Biz sahil kısmında vakit geçirdik. Sıra sıra dizilmiş balıkçı teknelerinden birinde balık-ekmek keyfi yaptık. Kadın arkadaşlarımızın elinden tertemiz, mis gibi balıklar yedik. Bunu şunun için söylüyorum. İzmir'de her alanda kadın çalışan varlığı kendini gösteriyor. Örneğin tramvay duraklarında kadın görevliler çoğunlukta. Tramvayı kullananı da var. Bu durum dikkatimi çekti ve memnun oldum.

    Çok kahve bende çarpıntı yapıyor ama sohbet sırasında kahve de iyi gidiyor:) Balıklarımızı yedikten sonra bir başka tekneye geçtik ve bir sağa bir sola yalpalanan ortamda dökmemeyi başararak kahvelerimizi yudumladık.

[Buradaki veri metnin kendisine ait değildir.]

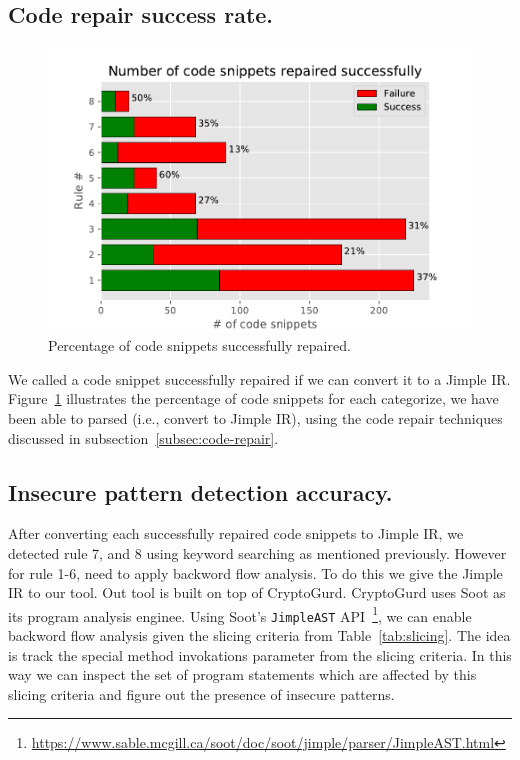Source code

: \subsection{Code repair success rate.} 
\begin{figure}[ht]
\includegraphics[width=\linewidth]{Figures/success_full_repair2.eps-eps-converted-to.pdf}
\caption{Percentage of code snippets successfully repaired.}
\label{fig:code-repair}
\end{figure}

We called a code snippet successfully repaired if we can convert it to a Jimple IR. Figure~\ref{fig:code-repair} illustrates the percentage of code snippets for each categorize, we have been able to parsed (i.e., convert to Jimple IR), using the code repair techniques discussed in subsection~\ref{subsec:code-repair}.  
\subsection{Insecure pattern detection accuracy.}
After converting each successfully repaired code snippets to Jimple IR, we detected rule 7, and 8 using keyword searching as mentioned previously. However for rule 1-6, need to apply backword flow analysis. To do this we give the Jimple IR to our tool. Out tool is built on top of CryptoGurd. CryptoGurd uses Soot as its program analysis enginee. Using Soot's \texttt{JimpleAST} API~\footnote{\url{https://www.sable.mcgill.ca/soot/doc/soot/jimple/parser/JimpleAST.html}}, we can enable backword flow analysis given the slicing criteria from Table~\ref{tab:slicing}. The idea is track the special method invokations parameter from the slicing criteria. In this way we can inspect the set of program statements which are affected by this slicing criteria and figure out the presence of insecure patterns. 


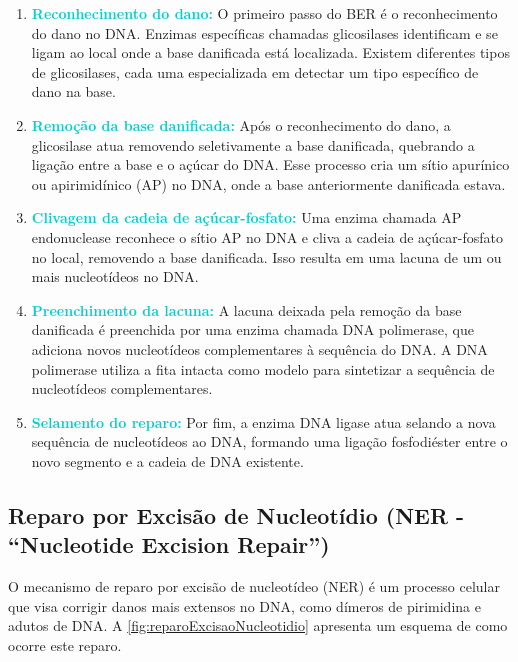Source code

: \documentclass[11pt,a4paper]{article}
\begin{document}
	\begin{enumerate}[label=\textcolor{CarnationPink}{\arabic*${}^\circ $}]
		\item \textcolor{DarkTurquoise}{\textbf{Reconhecimento do dano: }} O primeiro passo do BER é o reconhecimento do dano no DNA. Enzimas específicas chamadas glicosilases identificam e se ligam ao local onde a base danificada está localizada. Existem diferentes tipos de glicosilases, cada uma especializada em detectar um tipo específico de dano na base.
		\item \textcolor{DarkTurquoise}{\textbf{Remoção da base danificada: }} Após o reconhecimento do dano, a glicosilase atua removendo seletivamente a base danificada, quebrando a ligação entre a base e o açúcar do DNA. Esse processo cria um sítio apurínico ou apirimidínico (AP) no DNA, onde a base anteriormente danificada estava.
		\item \textcolor{DarkTurquoise}{\textbf{Clivagem da cadeia de açúcar-fosfato:}} Uma enzima chamada AP endonuclease reconhece o sítio AP no DNA e cliva a cadeia de açúcar-fosfato no local, removendo a base danificada. Isso resulta em uma lacuna de um ou mais nucleotídeos no DNA.
		\item \textcolor{DarkTurquoise}{\textbf{Preenchimento da lacuna:}} A lacuna deixada pela remoção da base danificada é preenchida por uma enzima chamada DNA polimerase, que adiciona novos nucleotídeos complementares à sequência do DNA. A DNA polimerase utiliza a fita intacta como modelo para sintetizar a sequência de nucleotídeos complementares. 
		\item \textcolor{DarkTurquoise}{\textbf{Selamento do reparo:}} Por fim, a enzima DNA ligase atua selando a nova sequência de nucleotídeos ao DNA, formando uma ligação fosfodiéster entre o novo segmento e a cadeia de DNA existente.
	\end{enumerate}

	    
	

\subsection*{Reparo por Excisão de Nucleotídio (NER - ``Nucleotide Excision Repair'')}

	O mecanismo de reparo por excisão de nucleotídeo (NER) é um processo celular que visa corrigir danos mais extensos no DNA, como dímeros de pirimidina e adutos de DNA. A \ref{fig:reparoExcisaoNucleotidio} apresenta um esquema de como ocorre este reparo.
\end{document}
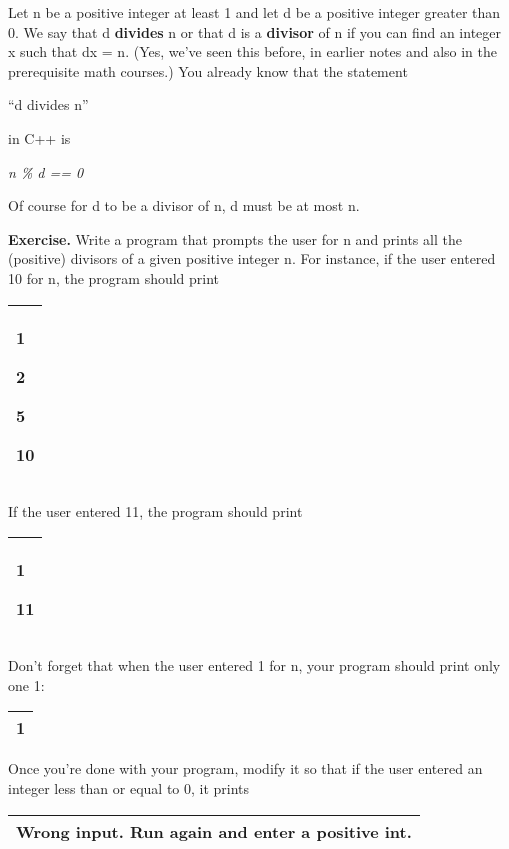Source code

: \documentclass[
]{article}
\begin{document}
Let n be a positive integer at least 1 and let d be a positive integer
greater than 0. We say that d \textbf{divides} n or that d is a
\textbf{divisor} of n if you can find an integer x such that dx = n.
(Yes, we've seen this before, in earlier notes and also in the
prerequisite math courses.) You already know that the statement

``d divides n''

in C++ is

\emph{n \% d == 0}

Of course for d to be a divisor of n, d must be at most n.

\textbf{Exercise.} Write a program that prompts the user for n and
prints all the (positive) divisors of a given positive integer n. For
instance, if the user entered 10 for n, the program should print

\begin{longtable}[]{@{}l@{}}
\toprule
\endhead
\begin{minipage}[t]{0.97\columnwidth}\raggedright
1

2

5

10\strut
\end{minipage}\tabularnewline
\bottomrule
\end{longtable}

If the user entered 11, the program should print

\begin{longtable}[]{@{}l@{}}
\toprule
\endhead
\begin{minipage}[t]{0.97\columnwidth}\raggedright
1

11\strut
\end{minipage}\tabularnewline
\bottomrule
\end{longtable}

Don't forget that when the user entered 1 for n, your program should
print only one 1:

\begin{longtable}[]{@{}l@{}}
\toprule
\endhead
1\tabularnewline
\bottomrule
\end{longtable}

Once you're done with your program, modify it so that if the user
entered an integer less than or equal to 0, it prints

\begin{longtable}[]{@{}l@{}}
\toprule
\endhead
Wrong input. Run again and enter a positive int.\tabularnewline
\bottomrule
\end{longtable}
\end{document}
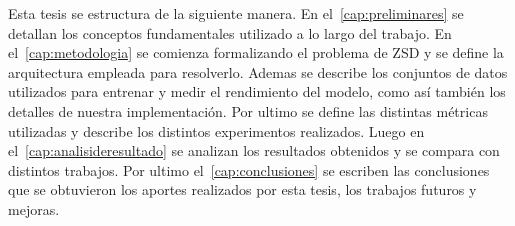 Esta tesis se estructura de la siguiente manera. En el~\autoref{cap:preliminares} se detallan los conceptos fundamentales utilizado a lo largo del trabajo. En el~\autoref{cap:metodologia} se comienza formalizando el problema de ZSD y se define la arquitectura empleada para resolverlo. Ademas se describe los conjuntos de datos utilizados para entrenar y medir el rendimiento del modelo, como así también los detalles de nuestra implementación. Por ultimo se define las distintas métricas utilizadas y describe los distintos experimentos realizados. Luego en el~\autoref{cap:analisideresultado} se analizan los resultados obtenidos y se compara con distintos trabajos. Por ultimo el~\autoref{cap:conclusiones} se escriben las conclusiones que se obtuvieron los aportes realizados por esta tesis, los trabajos futuros y mejoras.
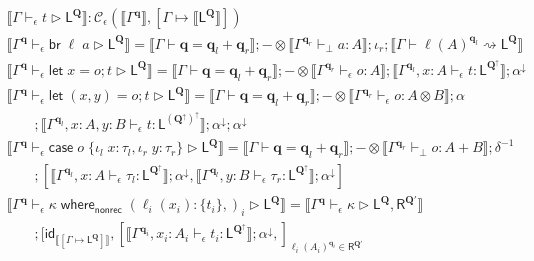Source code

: \documentclass[acmsmall,screen,review]{acmart}
\newcommand{\mc}[1]{\ensuremath{\mathcal{#1}}}
\newcommand{\mb}[1]{\ensuremath{\mathbf{#1}}}
\newcommand{\ms}[1]{\ensuremath{\mathsf{#1}}}
\newcommand{\lto}{:}
\newcommand{\linl}[1]{\iota_l\;{#1}}
\newcommand{\linr}[1]{\iota_r\;{#1}}
\newcommand{\letstmt}[3]{\ensuremath{\ms{let}\;#1 = #2; #3}}
\newcommand{\brb}[2]{\ms{br}\;#1\;#2}
\newcommand{\casestmt}[5]{\ms{case}\;#1\;\{\linl{#2} \lto #3, \linr{#4} \lto #5\}}
\newcommand{\awhere}[2]{#1\;\ms{where}_{\ms{nonrec}}\;#2}
\newcommand{\wbranch}[3]{#1(#2) \lto \{#3\}}
\newcommand{\qsp}[4]{#1 \vdash #2 = #3 + #4}
\newcommand{\lwk}[3]{#1 \vdash #2 \rightsquigarrow #3}
\newcommand{\lhyp}[2]{#1(#2)}
\newcommand{\hasty}[4]{#1 \vdash_{#2} #3: {#4}}
\newcommand{\haslb}[4]{#1 \vdash_{#2} #3 \rhd #4}
\newcommand{\ltoty}[2]{[#1 \mapsto #2]}
\newcommand{\dnt}[1]{\llbracket{#1}\rrbracket}
\newcommand{\zeroqv}[1]{#1^\uparrow}
\begin{document}
\begin{figure}
  \begin{gather*}
    \boxed{\dnt{\haslb{\Gamma}{\epsilon}{t}{\ms{L}^{\mb{Q}}}}
    : \mc{C}_\epsilon(\dnt{\Gamma^{\mb{q}}}, \ltoty{\Gamma}{\dnt{\ms{L}^{\mb{Q}}}})} \\
    \dnt
    {\haslb{\Gamma^{\mb{q}}}{\epsilon}{\brb{\ell}{a}}{\ms{L}^{\mb{Q}}}}
    = \dnt{\qsp{\Gamma}{\mb{q}}{\mb{q}_l}{\mb{q}_r}}
    ; - \otimes \dnt{\hasty{\Gamma^{\mb{q}_r}}{\bot}{a}{A}}
    ; \iota_r
    ; \dnt{\lwk{\Gamma}{\lhyp{\ell}{A}^{\mb{q}_l}}{\ms{L}^{\mb{Q}}}}
    \\
    \dnt
    {\haslb{\Gamma^{\mb{q}}}{\epsilon}{\letstmt{x}{o}{t}}{\ms{L}^{\mb{Q}}}}
    =
    \dnt{\qsp{\Gamma}{\mb{q}}{\mb{q}_l}{\mb{q}_r}}
    ; - \otimes \dnt{\hasty{\Gamma^{\mb{q}_r}}{\epsilon}{o}{A}}
    ; \dnt{\hasty{\Gamma^{\mb{q}_l}, x : A}{\epsilon}{t}{\ms{L}^{\zeroqv{\mb{Q}}}}}
    ; \alpha^\downarrow \\
    \dnt
    {\haslb{\Gamma^{\mb{q}}}{\epsilon}{\letstmt{(x, y)}{o}{t}}{\ms{L}^{\mb{Q}}}}
    =
    \dnt{\qsp{\Gamma}{\mb{q}}{\mb{q}_l}{\mb{q}_r}}
    ; - \otimes \dnt{\hasty{\Gamma^{\mb{q}_r}}{\epsilon}{o}{A \otimes B}}
    ; \alpha
    \\
    \qquad 
    ; \dnt{\hasty{\Gamma^{\mb{q}_l}, x : A, y : B}{\epsilon}{t}
      {\ms{L}^{\zeroqv{(\zeroqv{\mb{Q}})}}}}
    ; \alpha^\downarrow ; \alpha^\downarrow
    \\
    \dnt
    {\haslb{\Gamma^{\mb{q}}}{\epsilon}{\casestmt{o}{x}{\tau_l}{y}{\tau_r}}
      {\ms{L}^{\mb{Q}}}}
    = \dnt{\qsp{\Gamma}{\mb{q}}{\mb{q}_l}{\mb{q}_r}}
    ; - \otimes \dnt{\hasty{\Gamma^{\mb{q}_r}}{\bot}{o}{A + B}}
    ; \delta^{-1}
    \\
    \qquad
    ; [
      \dnt{\hasty{\Gamma^{\mb{q}_l}, x : A}{\epsilon}{\tau_l}{\ms{L}^{\zeroqv{\mb{Q}}}}}
        ; \alpha^\downarrow,
      \dnt{\hasty{\Gamma^{\mb{q}_l}, y : B}{\epsilon}{\tau_r}{\ms{L}^{\zeroqv{\mb{Q}}}}}
        ; \alpha^\downarrow
    ]
    \\
    \dnt
    {\haslb{\Gamma^{\mb{q}}}{\epsilon}{\awhere{\kappa}{(\wbranch{\ell_i}{x_i}{t_i},)_i}}
      {\ms{L}^{\mb{Q}}}}
    =
    \dnt{\haslb{\Gamma^{\mb{q}}}{\epsilon}{\kappa}
      {\ms{L}^{\mb{Q}}, \ms{R}^{\mb{Q}'}}}
    \\ 
    \qquad ; [
      \ms{id}_{\dnt{\ltoty{\Gamma}{\ms{L}^{\mb{Q}}}}},
      [
        \dnt{\hasty{\Gamma^{\mb{q}_i}, x_i : A_i}{\epsilon}{t_i}
          {\ms{L}^{\zeroqv{\mb{Q}}}}} ; \alpha^\downarrow,
      ]_{\ell_i(A_i)^{\mb{q}_i} \in \ms{R}^{\mb{Q}'}}

\end{gather*}
\end{figure}
\end{document}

Artık İstanbul'a dönüş saatimiz yaklaştığı için arkadaşlarımızla sohbetimiz iyice koyulaşmıştı.

    Vakit darlığından dolayı biz gezemedik ama İnciraltı'na yolunuz düşerse ve ilgiliyseniz aşağıdaki fotoğrafta uzaktan görünen savaş gemisini ve yanındaki denizaltını gezmenizi öneririm. Bunlar birer müze. Donanmamızda görev yapmış, hizmet süresini tamamlamış, bugün denizciliği anlatan gemiler. Birkaç sene önce İspanya Malaga'da mecburen demirlemiş Türk savaş gemisine rastlamıştık. Yanlış hatırlamıyorsam NATO göreviyle Kanada'ya giderken teknik bir sıkıntı yaşamışlardı ve düzelmesini bekliyorlardı. O sürede gemiyi ziyarete açmışlar. Ancak İspanyollar ve diğer turistler gemiye o kadar ilgi göstermişler ve hücum etmişler ki birkaç gün sonra ziyareti sonlandırmak zorunda kalmışlar. Her gün plaja gidip gelirken önünden geçiyorduk, askerlerimizle selamlaşıyorduk. Bizi gemiye davet ettiler, gezdirdiler. Müthiş bir deneyimdi. Yabancıların askerlerimize ilgisi de görülmeye değerdi doğrusu. İzmir'deki savaş gemisini görünce aklımıza Malaga'daki anımız geldi. Bu gemiyi de gezmek isterdik. Ancak dediğim gibi vakit elvermedi. 
Bir başka sefere diyelim.


    İzmir'e bu ziyaretimiz böyle geçti. Daha önce gördüğümüz yerlerden Kadifekale'ye çıkmadık, Agora ören yerine ve Arkeoloji Müzesi'ne uğramadık. Yine aynı şekilde daha önce gördüğümüz Karşıyaka'ya geçmedik. Ha vakit olsaydı yine giderdik. Kültürpark'ı da listeme yazmıştım ama ona bile fırsat bulamadık. Çok koşturmalı değil, sakin bir İzmir, hattâ Kordon gezisini planlamıştık.
Kordon'a çıkan caddeler
    Kordon Boyu renkli, cıvıl cıvıl, gençleriyle havalı. Özellikle bu bölge hep Selanik'e benzetilir ya? Bence bizim kordon Selanik'tekine fark atar:) Bir zamanlar, Özal döneminde bu hattın otoyol yapılmak istenmesine inanamıyorum. Buna karşı çıkarak hukuk ve çevre mücadelesi veren herkesi; bugün İzmirlilerin keyifle gezdiği, sosyalleştiği, yeşilin ve mavinin tadını çıkardığı bir yer haline getiren rahmetli belediye başkanı Ahmet Priştina'yı takdirle anmak gerek. Şehirciliği betondan ibaret görmemek gerek. İnsanların sosyal ve duygusal ihtiyaçlarını göz ardı etmemek gerek.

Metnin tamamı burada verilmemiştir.